WASHINGTON — With a major two-week 24/7 Metrorail shutdown beginning Saturday, Metro is urging riders to find other transit options to avoid a traffic mess.
“Please be prepared, please figure out how you’re going to get to work,” said Metro Director of Government Relations Regina Sullivan.
“We need a significant amount of riders to not use Metrorail and it pains me to say that but we need them to divert from Metrorail and, as they have, look at other options,” she told the Metropolitan Washington Council of Governments’ Transportation Planning Board.
Metro is shutting down the Stadium-Armory and Potomac Avenue stations, and suspending Blue Line service in and out of D.C. from Virginia from Saturday, June 18 to Sunday, July 3.
It is the 130th time Metro has shut down a station or stations entirely for planned track work, and the fourth time since January the tracks between Eastern Market and Minnesota Avenue and Benning Road are shut down, Metro’s Director of Metrobus Planning, Scheduling and Customer Service Jim Hamre said.
But all of those shutdowns have been over weekends.
“We will do the best we can, but we just can’t replace the railroad on a weekday peak-direction rush hour,” Hamre said.
Even if up to 30 percent of regular riders find a way to adjust their trips to get beyond the workzone as has happened so far in the first round-the-clock track work zone west of Ballston, the shuttle buses will only be able to carry half of the remaining riders at the peak of rush hour.
“You’re going to have to be patient, it’s going to take more time, and if you can move your travel time either earlier or later, we’ve got plenty of capacity for early mornings, midday and evenings. It’s just that peak period,” Hamre said.

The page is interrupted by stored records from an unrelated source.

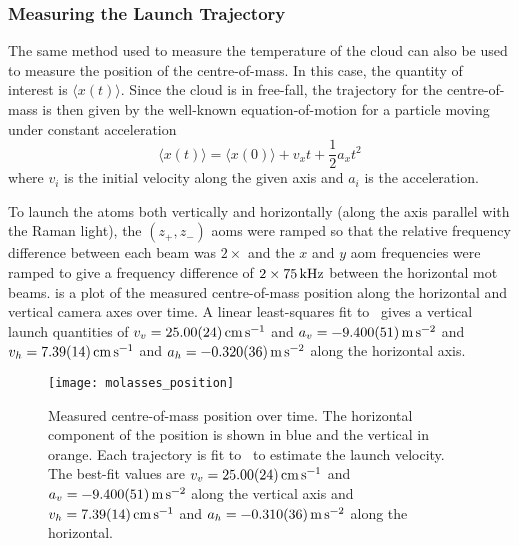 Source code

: \subsubsection{Measuring the Launch Trajectory}
The same method used to measure the temperature of the cloud can also
be used to measure the position of the centre-of-mass. In this case,
the quantity of interest is \(\langle x(t)\rangle\). Since the cloud
is in free-fall, the trajectory for the centre-of-mass is then given
by the well-known equation-of-motion for a particle moving under
constant acceleration
\begin{equation}
    \langle x(t) \rangle = \langle x(0) \rangle + v_x t + \frac{1}{2} a_x t^2
    \label{eq:position_free}
\end{equation}
where \(v_i\) is the initial velocity along the given axis and \(a_i\)
is the acceleration.
\par\noindent
To launch the atoms both vertically and horizontally (along the axis
parallel with the Raman light), the \((z_+, z_-)\) \acp{aom} were
ramped so that the relative frequency difference between each beam was
\(2\times\) and the \(x\) and \(y\) \ac{aom}
frequencies were ramped to give a frequency difference of \(2\times
\sivalue{75}{\kilo\hertz}\) between the horizontal \ac{mot} beams.
 is a plot of the measured
centre-of-mass position along the horizontal and vertical camera axes
over time. A linear least-squares fit
to~ gives a vertical launch quantities
of \(v_v = \sivalue{25.0\pm0.24}{\centi\meter\per\second}\) and \(a_v
= \sivalue{-9.40\pm0.051}{\metre\per\second\squared}\) and \(v_h =
\sivalue{7.39\pm0.14}{\centi\meter\per\second}\) and \(a_h =
\sivalue{-0.32\pm0.036}{\metre\per\second\squared}\) along the
horizontal axis. 
\begin{figure}[!htbp]
    \centering
    \texttt{[image: molasses\_position]}
    \caption[Atom cloud centre-of-mass over time]{Measured
    centre-of-mass position over time. The horizontal component of the
  position is shown in blue and the vertical in orange. Each
trajectory is fit to~ to estimate the
launch velocity. The best-fit values are \(v_v =
\sivalue{25.0\pm0.24}{\centi\meter\per\second}\) and \(a_v =
\sivalue{-9.40\pm0.051}{\metre\per\second\squared}\) along the
vertical axis and \(v_h =
\sivalue{7.39\pm0.14}{\centi\meter\per\second}\) and \(a_h =
\sivalue{-0.31\pm0.036}{\metre\per\second\squared}\) along the
horizontal.}
    \label{fig:molasses_position}
\end{figure}
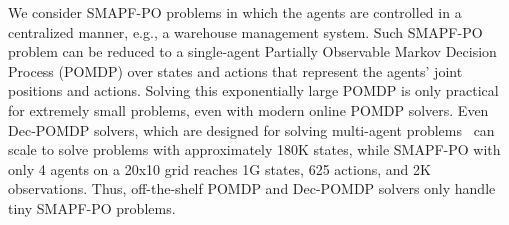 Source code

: \documentclass[letterpaper]{article} %
\begin{document}
We consider SMAPF-PO problems in which the agents are controlled in a centralized manner, e.g., a warehouse management system. 
Such SMAPF-PO problem can be reduced to a single-agent Partially Observable Markov Decision Process (POMDP) over states and actions that represent the agents' joint positions and actions. Solving this exponentially large POMDP is only practical for extremely small problems, even with modern online POMDP solvers. Even Dec-POMDP solvers, which are designed for solving multi-agent problems~\cite{amato2019modeling} can scale to solve problems with approximately 180K states, while SMAPF-PO with only 4 agents on a 20x10 grid reaches 1G states, 625 actions, and 2K observations. 
Thus, off-the-shelf POMDP and Dec-POMDP solvers only handle tiny SMAPF-PO problems. 



\end{document}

The busiest times are expected to be between 7 a.m. and 8:30 a.m. and between about 5 p.m. and 6 p.m.
In addition to the actual stations shut down, rail service is cut back significantly from normally scheduled service at all stations served by the Orange and Silver lines. The Blue Line will only be running between Franconia-Springfield and Arlington Cemetery, so the Yellow Line will be the only Metrorail route for Virginians boarding at the Pentagon and south to get into D.C.
Other options include buses into the District or to other rail lines, and MARC and VRE trains.
Metro will have more workers on hand at impacted stations than the agency did on the first day of 24/7 work last week, after confusion arose about which platform riders should go to for trains.
Hamre expects three managers and five members of the bus customer service staff around the bus areas at Eastern Market, in addition to rail workers and Metro Transit Police in stations.
“Washingtonians like to talk to somebody. They’ll look straight at a sign and ignore it, but they want to talk to somebody to know that it applies to them, and that’s what we have to reinforce,” he said.
Sullivan said Metro may limit the number of people going into or out of stations if platforms get too crowded.
At Eastern Market, the limited escalator capacity could also play a role in that decision.